Source material:

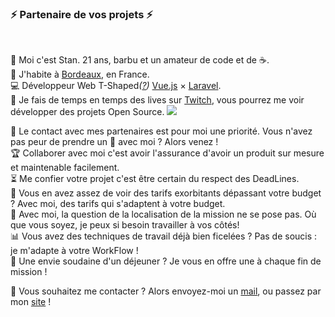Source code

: <h3>⚡️ Partenaire de vos projets ⚡️</h3><br/>

🧔 Moi c'est <bold>Stan</bold>. 21 ans, barbu et un amateur de code et de ☕.<br/>
💼 J'habite à <a href="https://www.google.com/maps?q=bordeaux">Bordeaux</a>, en France.<br/>
💻 Développeur Web <bold>T-Shaped</bold><em>(<a href="https://letslearnabout.net/blog/what-it-is-a-t-shaped-developer-and-why-you-should-be-one">?</a>)</em> <bold><a href="https://vuejs.org">Vue.js</a></bold> × <bold><a href="https://laravel.com">Laravel</a></bold>.<br/>
🎥 Je fais de temps en temps des lives sur <a href="https://twitch.tv/mrstandu33">Twitch</a>, vous pourrez me voir développer des projets Open Source. <a href="https://twitch.tv/mrstandu33"><img src="https://img.shields.io/twitch/status/MrStanDu33?label=Mon%20status%20%3A" /></a><br/>

👥 Le contact avec mes partenaires est pour moi une priorité. Vous n'avez pas peur de prendre un 🍻 avec moi ? Alors venez !<br/>
🏆 Collaborer avec moi c'est avoir l'assurance d'avoir un produit sur mesure et maintenable facilement.<br/>
⏳ Me confier votre projet c'est être certain du respect des DeadLines.<br/>
💸 Vous en avez assez de voir des tarifs exorbitants dépassant votre budget ? Avec moi, des tarifs qui s'adaptent à votre budget.<br/>
🏢 Avec moi, la question de la localisation de la mission ne se pose pas. Où que vous soyez, je peux si besoin travailler à vos côtés!<br/>
📊 Vous avez des techniques de travail déjà bien ficelées ? Pas de soucis : je m'adapte à votre WorkFlow !<br/>
🥗 Une envie soudaine d'un déjeuner ? Je vous en offre une à chaque fin de mission !<br/>

🔗 Vous souhaitez me contacter ? Alors envoyez-moi un <a href="mailto:contact@daniels-roth-stan.fr?subject=[GitHub]%20🔥%20Prise%20de%20contact&body=Bonjour%20Stan%2C%0A%0AJe%20viens%20vers%20toi%20aujourd%27hui%20apr%C3%A8s%20avoir%20vu%20ton%20profil%20GitHub%20pour%20...">mail</a>, ou passez par mon <a href="https://daniels-roth-stan.fr">site</a> !

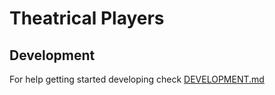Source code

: # Theatrical Players

## Development

For help getting started developing check [DEVELOPMENT.md](DEVELOPMENT.md)

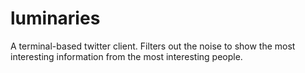 # luminaries
A terminal-based twitter client.  Filters out the noise to show the most interesting information from the most interesting people.
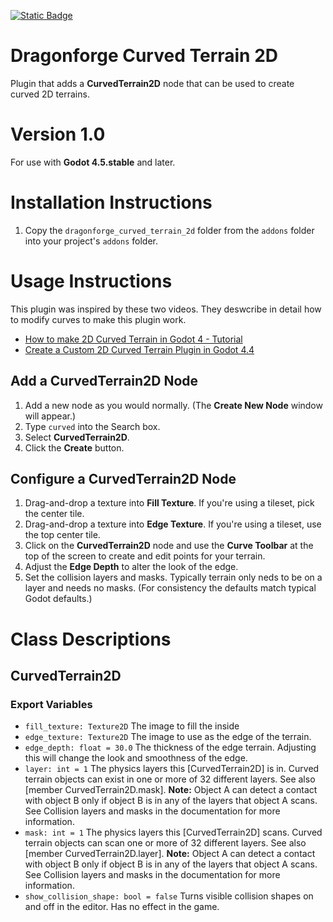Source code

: [![Static Badge](https://img.shields.io/badge/Godot%20Engine-4.5.stable-blue?style=plastic&logo=godotengine)](https://godotengine.org/)

# Dragonforge Curved Terrain 2D
Plugin that adds a **CurvedTerrain2D** node that can be used to create curved 2D terrains.
# Version 1.0
For use with **Godot 4.5.stable** and later.
# Installation Instructions
1. Copy the `dragonforge_curved_terrain_2d` folder from the `addons` folder into your project's `addons` folder.

# Usage Instructions
This plugin was inspired by these two videos. They deswcribe in detail how to modify curves to make this plugin work.
- [How to make 2D Curved Terrain in Godot 4 - Tutorial](https://www.youtube.com/watch?v=7br07d1aoSo)
- [Create a Custom 2D Curved Terrain Plugin in Godot 4.4](https://www.youtube.com/watch?v=CeGIlBKC_KU)
## Add a CurvedTerrain2D Node
1. Add a new node as you would normally. (The **Create New Node** window will appear.)
2. Type `curved` into the Search box.
3. Select **CurvedTerrain2D**.
4. Click the **Create** button.

## Configure a CurvedTerrain2D Node
1. Drag-and-drop a texture into **Fill Texture**. If you're using a tileset, pick the center tile.
2. Drag-and-drop a texture into **Edge Texture**. If you're using a tileset, use the top center tile.
3. Click on the **CurvedTerrain2D** node and use the **Curve Toolbar** at the top of the screen to create and edit points for your terrain.
4. Adjust the **Edge Depth** to alter the look of the edge.
5. Set the collision layers and masks. Typically terrain only neds to be on a layer and needs no masks. (For consistency the defaults match typical Godot defaults.)

# Class Descriptions
## CurvedTerrain2D

### Export Variables
- `fill_texture: Texture2D` The image to fill the inside
- `edge_texture: Texture2D` The image to use as the edge of the terrain.
- `edge_depth: float = 30.0` The thickness of the edge terrain. Adjusting this will change the look and smoothness of the edge.
- `layer: int = 1` The physics layers this [CurvedTerrain2D] is in. Curved terrain objects can exist in one or more of 32 different layers. See also [member CurvedTerrain2D.mask]. **Note:** Object A can detect a contact with object B only if object B is in any of the layers that object A scans. See Collision layers and masks in the documentation for more information.
- `mask: int = 1` The physics layers this [CurvedTerrain2D] scans. Curved terrain objects can scan one or more of 32 different layers. See also [member CurvedTerrain2D.layer]. **Note:** Object A can detect a contact with object B only if object B is in any of the layers that object A scans. See Collision layers and masks in the documentation for more information.
- `show_collision_shape: bool = false` Turns visible collision shapes on and off in the editor. Has no effect in the game.
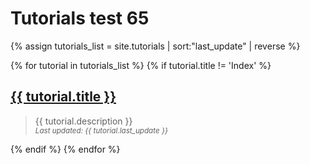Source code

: ---
---
# Tutorials test 65

<p>
  {% assign tutorials_list = site.tutorials | sort:"last_update" | reverse %}
</p>

{% for tutorial in tutorials_list %}
{% if tutorial.title != 'Index' %}
  <div>
    <h2>
      <a href="{{ tutorial.url }}">{{ tutorial.title }}</a>
    </h2>
  </div>
  <blockquote>
    <div>
      {{ tutorial.description }}
    </div>
    <div>
      <small>
        <i>Last updated: {{ tutorial.last_update }}</i>
      </small>
    </div>
  </blockquote>
{% endif %}
{% endfor %}
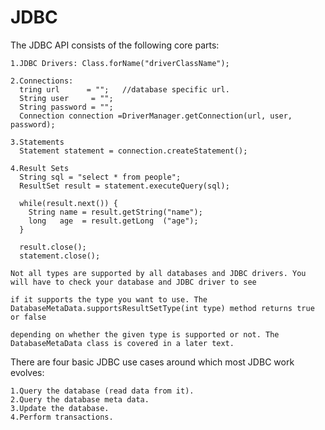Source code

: # JDBC

The JDBC API consists of the following core parts:

    1.JDBC Drivers: Class.forName("driverClassName");
    
    2.Connections:
      tring url      = "";   //database specific url.
      String user     = "";
      String password = "";
      Connection connection =DriverManager.getConnection(url, user, password);
      
    3.Statements
      Statement statement = connection.createStatement();
      
    4.Result Sets
      String sql = "select * from people";
      ResultSet result = statement.executeQuery(sql);
      
      while(result.next()) {
        String name = result.getString("name");
        long   age  = result.getLong  ("age");
      }
      
      result.close();
      statement.close();
      
    Not all types are supported by all databases and JDBC drivers. You will have to check your database and JDBC driver to see
    
    if it supports the type you want to use. The DatabaseMetaData.supportsResultSetType(int type) method returns true or false
    
    depending on whether the given type is supported or not. The DatabaseMetaData class is covered in a later text.


      
  
There are four basic JDBC use cases around which most JDBC work evolves:

    1.Query the database (read data from it).
    2.Query the database meta data.
    3.Update the database.
    4.Perform transactions.
    

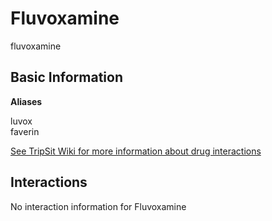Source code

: # Fluvoxamine

fluvoxamine

## Basic Information

**Aliases**

luvox  
faverin  

[See TripSit Wiki for more information about drug interactions](http://combo.tripsit.me/)

## Interactions

No interaction information for Fluvoxamine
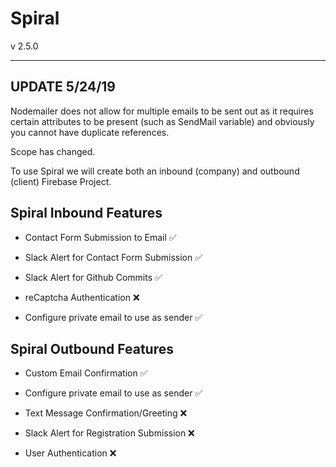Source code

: # Spiral

v 2.5.0

-------------------------------------------------
## UPDATE 5/24/19

Nodemailer does not allow for multiple emails to be sent out as it requires certain attributes to be present (such as SendMail variable) and obviously you cannot have duplicate references.

Scope has changed.

To use Spiral we will create both an inbound (company) and outbound (client) Firebase Project.

## Spiral Inbound Features

- Contact Form Submission to Email ✅

- Slack Alert for Contact Form Submission ✅

- Slack Alert for Github Commits ✅

- reCaptcha Authentication ❌

- Configure private email to use as sender ✅


## Spiral Outbound Features

- Custom Email Confirmation ✅

- Configure private email to use as sender ✅

- Text Message Confirmation/Greeting ❌

- Slack Alert for Registration Submission ❌

- User Authentication ❌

Task requirements: Make an exact copy of the listing. Leave its pictures out.

Response below:
Source code

: <h3>⚡️ Partenaire de vos projets ⚡️</h3><br/>

🧔 Moi c'est <bold>Stan</bold>. 21 ans, barbu et un amateur de code et de ☕.<br/>
💼 J'habite à <a href="https://www.google.com/maps?q=bordeaux">Bordeaux</a>, en France.<br/>
💻 Développeur Web <bold>T-Shaped</bold><em>(<a href="https://letslearnabout.net/blog/what-it-is-a-t-shaped-developer-and-why-you-should-be-one">?</a>)</em> <bold><a href="https://vuejs.org">Vue.js</a></bold> × <bold><a href="https://laravel.com">Laravel</a></bold>.<br/>
🎥 Je fais de temps en temps des lives sur <a href="https://twitch.tv/mrstandu33">Twitch</a>, vous pourrez me voir développer des projets Open Source. <a href="https://twitch.tv/mrstandu33"><img src="https://img.shields.io/twitch/status/MrStanDu33?label=Mon%20status%20%3A" /></a><br/>

👥 Le contact avec mes partenaires est pour moi une priorité. Vous n'avez pas peur de prendre un 🍻 avec moi ? Alors venez !<br/>
🏆 Collaborer avec moi c'est avoir l'assurance d'avoir un produit sur mesure et maintenable facilement.<br/>
⏳ Me confier votre projet c'est être certain du respect des DeadLines.<br/>
💸 Vous en avez assez de voir des tarifs exorbitants dépassant votre budget ? Avec moi, des tarifs qui s'adaptent à votre budget.<br/>
🏢 Avec moi, la question de la localisation de la mission ne se pose pas. Où que vous soyez, je peux si besoin travailler à vos côtés!<br/>
📊 Vous avez des techniques de travail déjà bien ficelées ? Pas de soucis : je m'adapte à votre WorkFlow !<br/>
🥗 Une envie soudaine d'un déjeuner ? Je vous en offre une à chaque fin de mission !<br/>

🔗 Vous souhaitez me contacter ? Alors envoyez-moi un <a href="mailto:contact@daniels-roth-stan.fr?subject=[GitHub]%20🔥%20Prise%20de%20contact&body=Bonjour%20Stan%2C%0A%0AJe%20viens%20vers%20toi%20aujourd%27hui%20apr%C3%A8s%20avoir%20vu%20ton%20profil%20GitHub%20pour%20...">mail</a>, ou passez par mon <a href="https://daniels-roth-stan.fr">site</a> !

Source code

: # Theatrical Players

## Development

For help getting started developing check [DEVELOPMENT.md](DEVELOPMENT.md)

 # luminaries
A terminal-based twitter client.  Filters out the noise to show the most interesting information from the most interesting people.
Source code

: [![Static Badge](https://img.shields.io/badge/Godot%20Engine-4.5.stable-blue?style=plastic&logo=godotengine)](https://godotengine.org/)

# Dragonforge Curved Terrain 2D
Plugin that adds a **CurvedTerrain2D** node that can be used to create curved 2D terrains.
# Version 1.0
For use with **Godot 4.5.stable** and later.
# Installation Instructions
1. Copy the `dragonforge_curved_terrain_2d` folder from the `addons` folder into your project's `addons` folder.

# Usage Instructions
This plugin was inspired by these two videos. They deswcribe in detail how to modify curves to make this plugin work.
- [How to make 2D Curved Terrain in Godot 4 - Tutorial](https://www.youtube.com/watch?v=7br07d1aoSo)
- [Create a Custom 2D Curved Terrain Plugin in Godot 4.4](https://www.youtube.com/watch?v=CeGIlBKC_KU)
## Add a CurvedTerrain2D Node
1. Add a new node as you would normally. (The **Create New Node** window will appear.)
2. Type `curved` into the Search box.
3. Select **CurvedTerrain2D**.
4. Click the **Create** button.

## Configure a CurvedTerrain2D Node
1. Drag-and-drop a texture into **Fill Texture**. If you're using a tileset, pick the center tile.
2. Drag-and-drop a texture into **Edge Texture**. If you're using a tileset, use the top center tile.
3. Click on the **CurvedTerrain2D** node and use the **Curve Toolbar** at the top of the screen to create and edit points for your terrain.
4. Adjust the **Edge Depth** to alter the look of the edge.
5. Set the collision layers and masks. Typically terrain only neds to be on a layer and needs no masks. (For consistency the defaults match typical Godot defaults.)

# Class Descriptions
## CurvedTerrain2D

### Export Variables
- `fill_texture: Texture2D` The image to fill the inside
- `edge_texture: Texture2D` The image to use as the edge of the terrain.
- `edge_depth: float = 30.0` The thickness of the edge terrain. Adjusting this will change the look and smoothness of the edge.
- `layer: int = 1` The physics layers this [CurvedTerrain2D] is in. Curved terrain objects can exist in one or more of 32 different layers. See also [member CurvedTerrain2D.mask]. **Note:** Object A can detect a contact with object B only if object B is in any of the layers that object A scans. See Collision layers and masks in the documentation for more information.
- `mask: int = 1` The physics layers this [CurvedTerrain2D] scans. Curved terrain objects can scan one or more of 32 different layers. See also [member CurvedTerrain2D.layer]. **Note:** Object A can detect a contact with object B only if object B is in any of the layers that object A scans. See Collision layers and masks in the documentation for more information.
- `show_collision_shape: bool = false` Turns visible collision shapes on and off in the editor. Has no effect in the game.
Source code

: ---
---
# Tutorials test 65

<p>
  {% assign tutorials_list = site.tutorials | sort:"last_update" | reverse %}
</p>

{% for tutorial in tutorials_list %}
{% if tutorial.title != 'Index' %}
  <div>
    <h2>
      <a href="{{ tutorial.url }}">{{ tutorial.title }}</a>
    </h2>
  </div>
  <blockquote>
    <div>
      {{ tutorial.description }}
    </div>
    <div>
      <small>
        <i>Last updated: {{ tutorial.last_update }}</i>
      </small>
    </div>
  </blockquote>
{% endif %}
{% endfor %}
Source code

: # JDBC

The JDBC API consists of the following core parts:

    1.JDBC Drivers: Class.forName("driverClassName");
    
    2.Connections:
      tring url      = "";   //database specific url.
      String user     = "";
      String password = "";
      Connection connection =DriverManager.getConnection(url, user, password);
      
    3.Statements
      Statement statement = connection.createStatement();
      
    4.Result Sets
      String sql = "select * from people";
      ResultSet result = statement.executeQuery(sql);
      
      while(result.next()) {
        String name = result.getString("name");
        long   age  = result.getLong  ("age");
      }
      
      result.close();
      statement.close();
      
    Not all types are supported by all databases and JDBC drivers. You will have to check your database and JDBC driver to see
    
    if it supports the type you want to use. The DatabaseMetaData.supportsResultSetType(int type) method returns true or false
    
    depending on whether the given type is supported or not. The DatabaseMetaData class is covered in a later text.


      
  
There are four basic JDBC use cases around which most JDBC work evolves:

    1.Query the database (read data from it).
    2.Query the database meta data.
    3.Update the database.
    4.Perform transactions.
    

Source code

: # Fluvoxamine

fluvoxamine

## Basic Information

**Aliases**

luvox  
faverin  

[See TripSit Wiki for more information about drug interactions](http://combo.tripsit.me/)

## Interactions

No interaction information for Fluvoxamine
Source code

: # Spiral

v 2.5.0

-------------------------------------------------
## UPDATE 5/24/19

Nodemailer does not allow for multiple emails to be sent out as it requires certain attributes to be present (such as SendMail variable) and obviously you cannot have duplicate references.

Scope has changed.

To use Spiral we will create both an inbound (company) and outbound (client) Firebase Project.

## Spiral Inbound Features

- Contact Form Submission to Email ✅

- Slack Alert for Contact Form Submission ✅

- Slack Alert for Github Commits ✅

- reCaptcha Authentication ❌

- Configure private email to use as sender ✅


## Spiral Outbound Features

- Custom Email Confirmation ✅

- Configure private email to use as sender ✅

- Text Message Confirmation/Greeting ❌

- Slack Alert for Registration Submission ❌

- User Authentication ❌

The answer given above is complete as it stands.